[Raw data — start]

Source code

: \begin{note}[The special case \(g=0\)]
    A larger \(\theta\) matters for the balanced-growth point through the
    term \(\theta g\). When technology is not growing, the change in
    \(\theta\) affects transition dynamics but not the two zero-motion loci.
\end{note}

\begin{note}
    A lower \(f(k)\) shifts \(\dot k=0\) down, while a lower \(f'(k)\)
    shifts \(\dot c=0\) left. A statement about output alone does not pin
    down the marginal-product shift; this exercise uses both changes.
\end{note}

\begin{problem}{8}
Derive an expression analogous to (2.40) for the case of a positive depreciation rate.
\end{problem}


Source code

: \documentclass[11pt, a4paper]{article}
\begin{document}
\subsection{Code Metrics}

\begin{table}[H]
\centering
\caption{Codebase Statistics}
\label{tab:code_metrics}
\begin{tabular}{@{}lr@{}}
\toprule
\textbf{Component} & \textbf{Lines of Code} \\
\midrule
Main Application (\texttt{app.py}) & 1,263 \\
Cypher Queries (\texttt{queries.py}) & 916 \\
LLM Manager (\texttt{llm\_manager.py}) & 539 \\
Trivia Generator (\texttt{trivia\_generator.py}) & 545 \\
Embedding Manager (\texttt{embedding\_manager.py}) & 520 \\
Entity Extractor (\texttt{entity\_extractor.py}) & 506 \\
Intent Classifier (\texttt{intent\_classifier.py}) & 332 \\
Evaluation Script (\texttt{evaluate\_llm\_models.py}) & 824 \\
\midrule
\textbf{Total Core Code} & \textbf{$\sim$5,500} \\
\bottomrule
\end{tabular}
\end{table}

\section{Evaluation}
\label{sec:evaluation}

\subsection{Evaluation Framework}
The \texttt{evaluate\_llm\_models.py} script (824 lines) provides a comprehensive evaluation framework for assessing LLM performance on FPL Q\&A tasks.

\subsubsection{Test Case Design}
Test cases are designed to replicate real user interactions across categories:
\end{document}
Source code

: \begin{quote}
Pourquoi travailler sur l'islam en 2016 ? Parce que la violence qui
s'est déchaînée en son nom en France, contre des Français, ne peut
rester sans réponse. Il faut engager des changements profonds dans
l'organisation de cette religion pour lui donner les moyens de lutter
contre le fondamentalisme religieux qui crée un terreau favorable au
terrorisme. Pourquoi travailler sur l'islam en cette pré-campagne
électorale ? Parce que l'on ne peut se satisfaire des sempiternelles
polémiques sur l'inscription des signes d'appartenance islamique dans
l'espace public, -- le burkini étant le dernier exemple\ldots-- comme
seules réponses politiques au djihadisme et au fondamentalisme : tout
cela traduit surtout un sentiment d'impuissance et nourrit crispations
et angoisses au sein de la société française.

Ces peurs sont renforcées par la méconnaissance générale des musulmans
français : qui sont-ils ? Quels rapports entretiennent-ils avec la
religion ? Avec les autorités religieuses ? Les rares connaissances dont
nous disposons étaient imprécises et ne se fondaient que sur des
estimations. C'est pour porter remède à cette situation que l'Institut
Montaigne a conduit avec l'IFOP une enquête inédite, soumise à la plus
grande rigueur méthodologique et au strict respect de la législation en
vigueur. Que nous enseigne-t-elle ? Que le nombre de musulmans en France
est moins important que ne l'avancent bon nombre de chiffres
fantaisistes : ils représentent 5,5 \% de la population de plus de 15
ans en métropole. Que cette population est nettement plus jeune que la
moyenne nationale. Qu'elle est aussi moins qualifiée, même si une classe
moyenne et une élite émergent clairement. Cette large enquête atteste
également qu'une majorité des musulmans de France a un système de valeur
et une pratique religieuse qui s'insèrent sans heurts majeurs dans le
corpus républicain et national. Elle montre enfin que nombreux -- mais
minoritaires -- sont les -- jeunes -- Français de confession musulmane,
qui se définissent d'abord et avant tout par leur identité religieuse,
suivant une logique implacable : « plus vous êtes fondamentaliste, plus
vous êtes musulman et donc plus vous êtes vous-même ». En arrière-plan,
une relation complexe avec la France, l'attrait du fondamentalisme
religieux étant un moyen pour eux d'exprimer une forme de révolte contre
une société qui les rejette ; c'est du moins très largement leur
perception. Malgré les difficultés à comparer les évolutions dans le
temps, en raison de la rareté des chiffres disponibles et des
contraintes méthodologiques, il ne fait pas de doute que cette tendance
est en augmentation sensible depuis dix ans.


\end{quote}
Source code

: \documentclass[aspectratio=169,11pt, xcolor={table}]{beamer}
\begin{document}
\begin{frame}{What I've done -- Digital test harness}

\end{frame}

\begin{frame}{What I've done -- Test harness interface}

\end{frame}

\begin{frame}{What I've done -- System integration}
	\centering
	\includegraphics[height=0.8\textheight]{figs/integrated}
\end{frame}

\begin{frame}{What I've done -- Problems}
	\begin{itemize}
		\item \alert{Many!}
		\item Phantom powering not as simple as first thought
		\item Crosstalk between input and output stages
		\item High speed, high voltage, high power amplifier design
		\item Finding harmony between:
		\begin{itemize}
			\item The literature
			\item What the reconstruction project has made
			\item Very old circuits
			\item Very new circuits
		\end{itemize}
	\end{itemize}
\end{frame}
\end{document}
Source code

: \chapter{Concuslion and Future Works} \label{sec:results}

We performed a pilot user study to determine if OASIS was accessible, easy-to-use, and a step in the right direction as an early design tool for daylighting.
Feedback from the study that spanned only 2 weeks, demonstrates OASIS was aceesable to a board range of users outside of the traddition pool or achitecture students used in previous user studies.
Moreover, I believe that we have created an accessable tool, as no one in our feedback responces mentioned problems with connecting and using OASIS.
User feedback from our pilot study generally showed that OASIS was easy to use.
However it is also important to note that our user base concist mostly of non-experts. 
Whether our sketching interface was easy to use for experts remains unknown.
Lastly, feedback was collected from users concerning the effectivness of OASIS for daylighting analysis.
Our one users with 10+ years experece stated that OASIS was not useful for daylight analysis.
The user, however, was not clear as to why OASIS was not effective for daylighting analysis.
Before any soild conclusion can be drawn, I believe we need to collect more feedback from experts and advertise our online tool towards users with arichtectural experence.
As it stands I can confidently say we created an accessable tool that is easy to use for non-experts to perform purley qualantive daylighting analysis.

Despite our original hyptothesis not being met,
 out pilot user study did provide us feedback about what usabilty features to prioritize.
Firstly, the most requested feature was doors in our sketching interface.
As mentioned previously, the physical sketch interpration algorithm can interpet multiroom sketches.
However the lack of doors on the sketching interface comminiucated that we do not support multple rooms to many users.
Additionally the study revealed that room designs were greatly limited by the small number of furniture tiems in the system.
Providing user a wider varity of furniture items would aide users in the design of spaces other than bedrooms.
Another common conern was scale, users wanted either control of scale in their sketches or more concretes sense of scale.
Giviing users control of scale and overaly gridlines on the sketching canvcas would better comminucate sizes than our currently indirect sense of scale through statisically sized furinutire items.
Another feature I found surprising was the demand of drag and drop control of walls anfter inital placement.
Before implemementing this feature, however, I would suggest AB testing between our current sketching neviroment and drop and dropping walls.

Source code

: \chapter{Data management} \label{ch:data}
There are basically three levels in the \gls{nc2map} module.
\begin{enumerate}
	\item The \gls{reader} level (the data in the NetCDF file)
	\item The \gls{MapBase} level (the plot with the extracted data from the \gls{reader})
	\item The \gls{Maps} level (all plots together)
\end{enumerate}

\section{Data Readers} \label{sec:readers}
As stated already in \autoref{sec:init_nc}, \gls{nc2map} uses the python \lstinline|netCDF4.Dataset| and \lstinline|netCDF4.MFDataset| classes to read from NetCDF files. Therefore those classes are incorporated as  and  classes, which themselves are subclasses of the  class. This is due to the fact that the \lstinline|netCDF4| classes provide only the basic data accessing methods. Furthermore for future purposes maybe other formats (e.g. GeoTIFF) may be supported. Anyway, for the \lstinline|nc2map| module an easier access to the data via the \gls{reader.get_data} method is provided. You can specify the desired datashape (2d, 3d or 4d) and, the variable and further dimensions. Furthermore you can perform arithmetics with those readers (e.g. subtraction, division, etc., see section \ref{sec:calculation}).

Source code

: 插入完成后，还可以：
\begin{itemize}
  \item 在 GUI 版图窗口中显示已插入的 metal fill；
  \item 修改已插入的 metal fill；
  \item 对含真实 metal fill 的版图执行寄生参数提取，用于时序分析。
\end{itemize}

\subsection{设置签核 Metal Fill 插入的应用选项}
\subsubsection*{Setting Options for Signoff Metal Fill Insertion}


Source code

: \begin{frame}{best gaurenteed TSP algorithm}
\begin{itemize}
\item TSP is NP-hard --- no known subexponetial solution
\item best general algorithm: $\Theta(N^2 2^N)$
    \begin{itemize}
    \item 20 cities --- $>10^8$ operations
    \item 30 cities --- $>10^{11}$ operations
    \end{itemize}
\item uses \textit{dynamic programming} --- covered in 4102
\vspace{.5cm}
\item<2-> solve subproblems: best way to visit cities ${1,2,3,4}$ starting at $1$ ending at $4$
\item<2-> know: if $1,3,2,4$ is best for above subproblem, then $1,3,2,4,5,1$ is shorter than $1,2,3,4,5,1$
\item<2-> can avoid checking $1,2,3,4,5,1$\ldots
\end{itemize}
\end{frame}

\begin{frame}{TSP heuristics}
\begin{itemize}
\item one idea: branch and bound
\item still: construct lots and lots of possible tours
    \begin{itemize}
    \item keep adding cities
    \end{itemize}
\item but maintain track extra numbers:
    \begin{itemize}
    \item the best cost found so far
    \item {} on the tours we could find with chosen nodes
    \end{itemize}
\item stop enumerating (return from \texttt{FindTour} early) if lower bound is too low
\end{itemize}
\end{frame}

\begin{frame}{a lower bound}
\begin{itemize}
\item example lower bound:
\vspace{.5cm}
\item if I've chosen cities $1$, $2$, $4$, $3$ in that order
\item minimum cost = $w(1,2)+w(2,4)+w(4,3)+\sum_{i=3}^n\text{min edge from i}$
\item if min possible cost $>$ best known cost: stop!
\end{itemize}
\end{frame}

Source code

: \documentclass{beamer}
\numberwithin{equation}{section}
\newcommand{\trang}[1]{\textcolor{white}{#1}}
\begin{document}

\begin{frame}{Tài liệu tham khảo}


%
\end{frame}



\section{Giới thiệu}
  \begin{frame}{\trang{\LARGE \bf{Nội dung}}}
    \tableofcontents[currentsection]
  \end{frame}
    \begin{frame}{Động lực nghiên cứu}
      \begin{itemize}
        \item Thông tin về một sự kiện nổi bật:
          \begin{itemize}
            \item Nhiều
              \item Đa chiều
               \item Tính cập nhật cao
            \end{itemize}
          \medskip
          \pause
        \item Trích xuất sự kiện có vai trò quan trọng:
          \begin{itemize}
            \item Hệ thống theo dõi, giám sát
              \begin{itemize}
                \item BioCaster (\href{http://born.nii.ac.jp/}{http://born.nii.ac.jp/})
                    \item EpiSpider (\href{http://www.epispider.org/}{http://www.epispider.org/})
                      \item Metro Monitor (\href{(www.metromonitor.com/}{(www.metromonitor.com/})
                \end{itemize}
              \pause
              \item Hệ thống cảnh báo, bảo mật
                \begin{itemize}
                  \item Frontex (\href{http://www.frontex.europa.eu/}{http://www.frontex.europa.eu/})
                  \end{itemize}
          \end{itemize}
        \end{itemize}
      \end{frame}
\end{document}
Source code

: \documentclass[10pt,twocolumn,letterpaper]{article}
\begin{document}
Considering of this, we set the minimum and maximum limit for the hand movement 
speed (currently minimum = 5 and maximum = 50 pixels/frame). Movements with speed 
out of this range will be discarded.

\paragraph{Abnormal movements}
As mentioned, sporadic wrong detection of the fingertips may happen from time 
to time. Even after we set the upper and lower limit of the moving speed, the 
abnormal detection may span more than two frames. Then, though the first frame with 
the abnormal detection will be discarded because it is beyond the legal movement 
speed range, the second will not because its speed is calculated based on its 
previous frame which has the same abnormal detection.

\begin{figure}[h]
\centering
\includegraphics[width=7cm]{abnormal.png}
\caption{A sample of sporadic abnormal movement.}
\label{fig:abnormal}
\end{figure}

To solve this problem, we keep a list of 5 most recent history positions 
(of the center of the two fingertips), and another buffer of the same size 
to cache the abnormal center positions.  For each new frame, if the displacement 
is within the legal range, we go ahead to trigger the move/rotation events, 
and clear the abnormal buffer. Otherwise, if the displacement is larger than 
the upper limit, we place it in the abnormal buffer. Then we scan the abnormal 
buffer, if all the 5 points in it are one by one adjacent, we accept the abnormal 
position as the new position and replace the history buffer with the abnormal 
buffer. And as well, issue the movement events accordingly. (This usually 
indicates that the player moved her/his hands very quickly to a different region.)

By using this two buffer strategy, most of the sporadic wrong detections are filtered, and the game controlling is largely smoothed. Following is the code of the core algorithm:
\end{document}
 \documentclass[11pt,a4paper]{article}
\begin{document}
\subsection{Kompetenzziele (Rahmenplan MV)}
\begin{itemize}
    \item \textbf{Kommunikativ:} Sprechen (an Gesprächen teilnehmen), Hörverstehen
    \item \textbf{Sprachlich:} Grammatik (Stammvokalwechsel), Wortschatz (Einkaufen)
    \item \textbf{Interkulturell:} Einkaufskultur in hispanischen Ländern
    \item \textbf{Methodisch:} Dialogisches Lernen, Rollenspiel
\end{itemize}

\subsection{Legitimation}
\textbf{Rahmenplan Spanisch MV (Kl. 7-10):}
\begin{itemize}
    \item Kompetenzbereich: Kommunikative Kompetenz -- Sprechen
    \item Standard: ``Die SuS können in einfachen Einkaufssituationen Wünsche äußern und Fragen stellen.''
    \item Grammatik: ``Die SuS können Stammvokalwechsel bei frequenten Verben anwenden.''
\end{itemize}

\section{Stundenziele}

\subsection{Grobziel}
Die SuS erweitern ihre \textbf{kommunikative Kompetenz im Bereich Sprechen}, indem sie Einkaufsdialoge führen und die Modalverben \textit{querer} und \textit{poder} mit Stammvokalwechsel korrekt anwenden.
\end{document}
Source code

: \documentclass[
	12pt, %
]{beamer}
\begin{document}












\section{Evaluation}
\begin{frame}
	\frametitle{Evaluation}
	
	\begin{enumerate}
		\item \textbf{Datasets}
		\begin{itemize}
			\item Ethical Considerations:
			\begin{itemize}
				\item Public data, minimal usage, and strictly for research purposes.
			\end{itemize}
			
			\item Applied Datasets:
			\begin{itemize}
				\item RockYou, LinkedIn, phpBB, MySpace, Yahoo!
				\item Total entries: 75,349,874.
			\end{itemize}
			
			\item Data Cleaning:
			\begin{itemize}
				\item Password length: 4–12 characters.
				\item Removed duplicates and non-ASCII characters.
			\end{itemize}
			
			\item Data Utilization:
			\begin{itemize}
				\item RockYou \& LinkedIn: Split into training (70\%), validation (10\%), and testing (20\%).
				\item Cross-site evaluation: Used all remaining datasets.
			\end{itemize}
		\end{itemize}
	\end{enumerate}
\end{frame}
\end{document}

[Raw data — finish]

■ Instructions to follow
Find "wrong" in the preceding records. Copy each line that holds it.

■ Your response
As mentioned, sporadic wrong detection of the fingertips may happen from time 
By using this two buffer strategy, most of the sporadic wrong detections are filtered, and the game controlling is largely smoothed. Following is the code of the core algorithm:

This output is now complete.